A top U.S. official is hailing pledges by Pakistan and Afghanistan to improve their relations and fight terrorism together.
Richard Boucher, the U.S. assistant secretary of state for South and Central Asian affairs, told reporters Wednesday that both countries have demonstrated a "strong determination" to combat terrorists.
The U.S. diplomat is in the Afghan capital, Kabul, where he met with Afghan President Hamid Karzai. Earlier this week, Boucher met with Pakistani Prime Minister Yousuf Raza Gilani and Foreign Minister Shah Mehmood Qureshi in Islamabad.

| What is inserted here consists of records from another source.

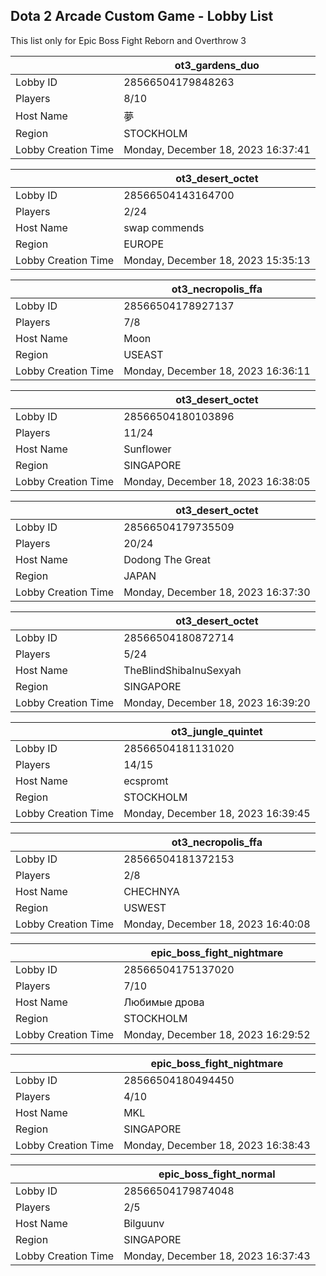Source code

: ## Dota 2 Arcade Custom Game - Lobby List

This list only for Epic Boss Fight Reborn and Overthrow 3

|  | ot3_gardens_duo |
| ------ | ------ |
| Lobby ID | 28566504179848263 |
| Players | 8/10 |
| Host Name | 夢 |
| Region | STOCKHOLM |
| Lobby Creation Time | Monday, December 18, 2023 16:37:41 |


|  | ot3_desert_octet |
| ------ | ------ |
| Lobby ID | 28566504143164700 |
| Players | 2/24 |
| Host Name | swap commends |
| Region | EUROPE |
| Lobby Creation Time | Monday, December 18, 2023 15:35:13 |


|  | ot3_necropolis_ffa |
| ------ | ------ |
| Lobby ID | 28566504178927137 |
| Players | 7/8 |
| Host Name | Moon |
| Region | USEAST |
| Lobby Creation Time | Monday, December 18, 2023 16:36:11 |


|  | ot3_desert_octet |
| ------ | ------ |
| Lobby ID | 28566504180103896 |
| Players | 11/24 |
| Host Name | Sunflower |
| Region | SINGAPORE |
| Lobby Creation Time | Monday, December 18, 2023 16:38:05 |


|  | ot3_desert_octet |
| ------ | ------ |
| Lobby ID | 28566504179735509 |
| Players | 20/24 |
| Host Name | Dodong The Great |
| Region | JAPAN |
| Lobby Creation Time | Monday, December 18, 2023 16:37:30 |


|  | ot3_desert_octet |
| ------ | ------ |
| Lobby ID | 28566504180872714 |
| Players | 5/24 |
| Host Name | TheBlindShibaInuSexyah |
| Region | SINGAPORE |
| Lobby Creation Time | Monday, December 18, 2023 16:39:20 |


|  | ot3_jungle_quintet |
| ------ | ------ |
| Lobby ID | 28566504181131020 |
| Players | 14/15 |
| Host Name | ecspromt |
| Region | STOCKHOLM |
| Lobby Creation Time | Monday, December 18, 2023 16:39:45 |


|  | ot3_necropolis_ffa |
| ------ | ------ |
| Lobby ID | 28566504181372153 |
| Players | 2/8 |
| Host Name | CHECHNYA |
| Region | USWEST |
| Lobby Creation Time | Monday, December 18, 2023 16:40:08 |


|  | epic_boss_fight_nightmare |
| ------ | ------ |
| Lobby ID | 28566504175137020 |
| Players | 7/10 |
| Host Name | Любимые дрова |
| Region | STOCKHOLM |
| Lobby Creation Time | Monday, December 18, 2023 16:29:52 |


|  | epic_boss_fight_nightmare |
| ------ | ------ |
| Lobby ID | 28566504180494450 |
| Players | 4/10 |
| Host Name | MKL |
| Region | SINGAPORE |
| Lobby Creation Time | Monday, December 18, 2023 16:38:43 |


|  | epic_boss_fight_normal |
| ------ | ------ |
| Lobby ID | 28566504179874048 |
| Players | 2/5 |
| Host Name | Bilguunv |
| Region | SINGAPORE |
| Lobby Creation Time | Monday, December 18, 2023 16:37:43 |


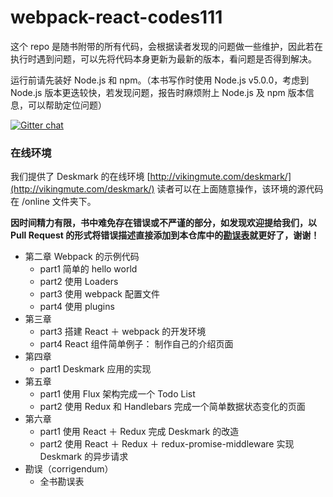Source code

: # webpack-react-codes111

这个 repo 是随书附带的所有代码，会根据读者发现的问题做一些维护，因此若在执行时遇到问题，可以先将代码本身更新为最新的版本，看问题是否得到解决。

运行前请先装好 Node.js 和 npm。（本书写作时使用 Node.js v5.0.0，考虑到 Node.js 版本更迭较快，若发现问题，报告时麻烦附上 Node.js 及 npm 版本信息，可以帮助定位问题）

[![Gitter chat](https://badges.gitter.im/gitterHQ/gitter.png)](https://gitter.im/webpack-react-codes/Lobby)

### 在线环境

我们提供了 Deskmark 的在线环境 [http://vikingmute.com/deskmark/](http://vikingmute.com/deskmark/) 读者可以在上面随意操作，该环境的源代码在 /online 文件夹下。

**因时间精力有限，书中难免存在错误或不严谨的部分，如发现欢迎提给我们，以 Pull Request 的形式将错误描述直接添加到本仓库中的[勘误表](./corrigendum.md)就更好了，谢谢！**

* 第二章 Webpack 的示例代码
	* part1 简单的 hello world
	* part2 使用 Loaders
	* part3 使用 webpack 配置文件
	* part4 使用 plugins 
* 第三章 
	* part3 搭建 React ＋ webpack 的开发环境
	* part4 React 组件简单例子： 制作自己的介绍页面
* 第四章
	* part1 Deskmark 应用的实现
* 第五章
	* part1 使用 Flux 架构完成一个 Todo List
	* part2 使用 Redux 和 Handlebars 完成一个简单数据状态变化的页面
* 第六章
	* part1 使用 React ＋ Redux 完成 Deskmark 的改造
	* part2 使用 React ＋ Redux ＋ redux-promise-middleware 实现 Deskmark 的异步请求
* 勘误（corrigendum）
	* 全书勘误表 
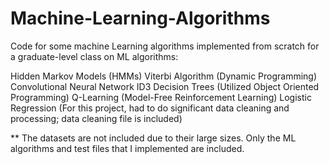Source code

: # Machine-Learning-Algorithms

Code for some machine Learning algorithms implemented from scratch for a graduate-level class on ML algorithms:

Hidden Markov Models (HMMs)
Viterbi Algorithm (Dynamic Programming)
Convolutional Neural Network
ID3 Decision Trees (Utilized Object Oriented Programming)
Q-Learning (Model-Free Reinforcement Learning)
Logistic Regression (For this project, had to do significant data cleaning and processing; data cleaning file is included)

** The datasets are not included due to their large sizes. Only the ML algorithms and test files that I implemented are included.
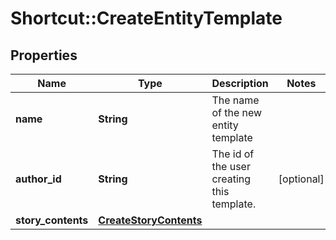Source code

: # Shortcut::CreateEntityTemplate

## Properties
Name | Type | Description | Notes
------------ | ------------- | ------------- | -------------
**name** | **String** | The name of the new entity template | 
**author_id** | **String** | The id of the user creating this template. | [optional] 
**story_contents** | [**CreateStoryContents**](CreateStoryContents.md) |  | 

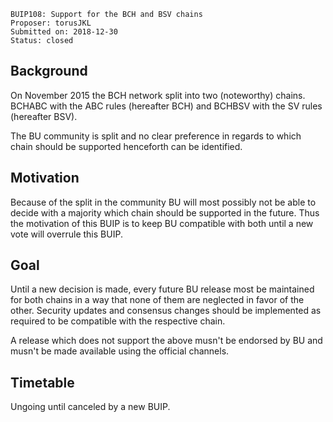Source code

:     BUIP108: Support for the BCH and BSV chains
    Proposer: torusJKL
    Submitted on: 2018-12-30
    Status: closed

Background
----------

On November 2015 the BCH network split into two (noteworthy) chains.
BCHABC with the ABC rules (hereafter BCH) and BCHBSV with the SV rules
(hereafter BSV).

The BU community is split and no clear preference in regards to which
chain should be supported henceforth can be identified.

Motivation
----------

Because of the split in the community BU will most possibly not be able
to decide with a majority which chain should be supported in the future.
Thus the motivation of this BUIP is to keep BU compatible with both
until a new vote will overrule this BUIP.

Goal
----

Until a new decision is made, every future BU release most be maintained
for both chains in a way that none of them are neglected in favor of the
other. Security updates and consensus changes should be implemented as
required to be compatible with the respective chain.

A release which does not support the above musn't be endorsed by BU and
musn't be made available using the official channels.

Timetable
---------

Ungoing until canceled by a new BUIP.
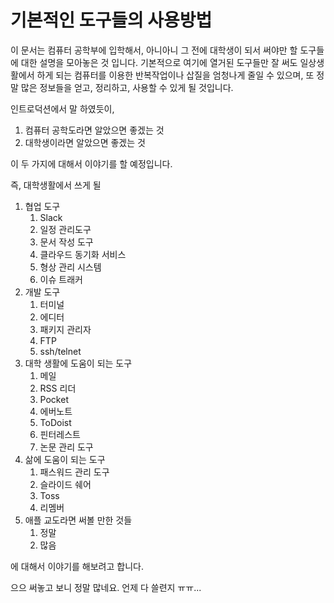 # 기본적인 도구들의 사용방법

이 문서는 컴퓨터 공학부에 입학해서, 아니아니 그 전에 대학생이 되서 써야만 할 도구들에 대한 설명을 모아놓은 것 입니다. 기본적으로 여기에 열거된 도구들만 잘 써도 일상생활에서 하게 되는 컴퓨터를 이용한 반복작업이나 삽질을 엄청나게 줄일 수 있으며, 또 정말 많은 정보들을 얻고, 정리하고, 사용할 수 있게 될 것입니다.

인트로덕션에서 말 하였듯이,

1. 컴퓨터 공학도라면 알았으면 좋겠는 것
2. 대학생이라면 알았으면 좋겠는 것



이 두 가지에 대해서 이야기를 할 예정입니다.

즉, 대학생활에서 쓰게 될

1. 협업 도구
   1. Slack
   2. 일정 관리도구
   3. 문서 작성 도구
   4. 클라우드 동기화 서비스
   5. 형상 관리 시스템
   6. 이슈 트래커
2. 개발 도구
   1. 터미널
   2. 에디터
   3. 패키지 관리자
   4. FTP
   5. ssh/telnet
3. 대학 생활에 도움이 되는 도구
   1. 메일
   2. RSS 리더
   3. Pocket
   4. 에버노트
   5. ToDoist
   6. 핀터레스트
   7. 논문 관리 도구
4. 삶에 도움이 되는 도구
   1. 패스워드 관리 도구
   2. 슬라이드 쉐어
   3. Toss
   4. 리멤버
5. 애플 교도라면 써볼 만한 것들
   1. 정말
   2. 많음

에 대해서 이야기를 해보려고 합니다. 

으으 써놓고 보니 정말 많네요. 언제 다 쓸련지 ㅠㅠ...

Boucher said the only way to beat what he called the "menace" of the Taliban and other terrorists is through strong Afghan-Pakistani cooperation.
Pakistan's President Asif Ali Zardari made his first official visit to Kabul this week for talks with Mr. Karzai.
The leaders said a new understanding had developed between their two governments, and that they are committed to fighting insurgents along their shared border.
Mr. Zardari said their countries have both the strength and desire to fight the militants. He said now they need more support, not troops, from foreign allies to do the job.
The countries' relations have not always been so friendly. Kabul in the past has accused Islamabad of not doing enough to handle militants using Pakistan to launch attacks on Afghanistan.
Many al-Qaida and Taliban militants fled to northwestern Pakistan's tribal regions after the U.S.-led invasion of Afghanistan in 2001.
Some information for this report was provided by AFP.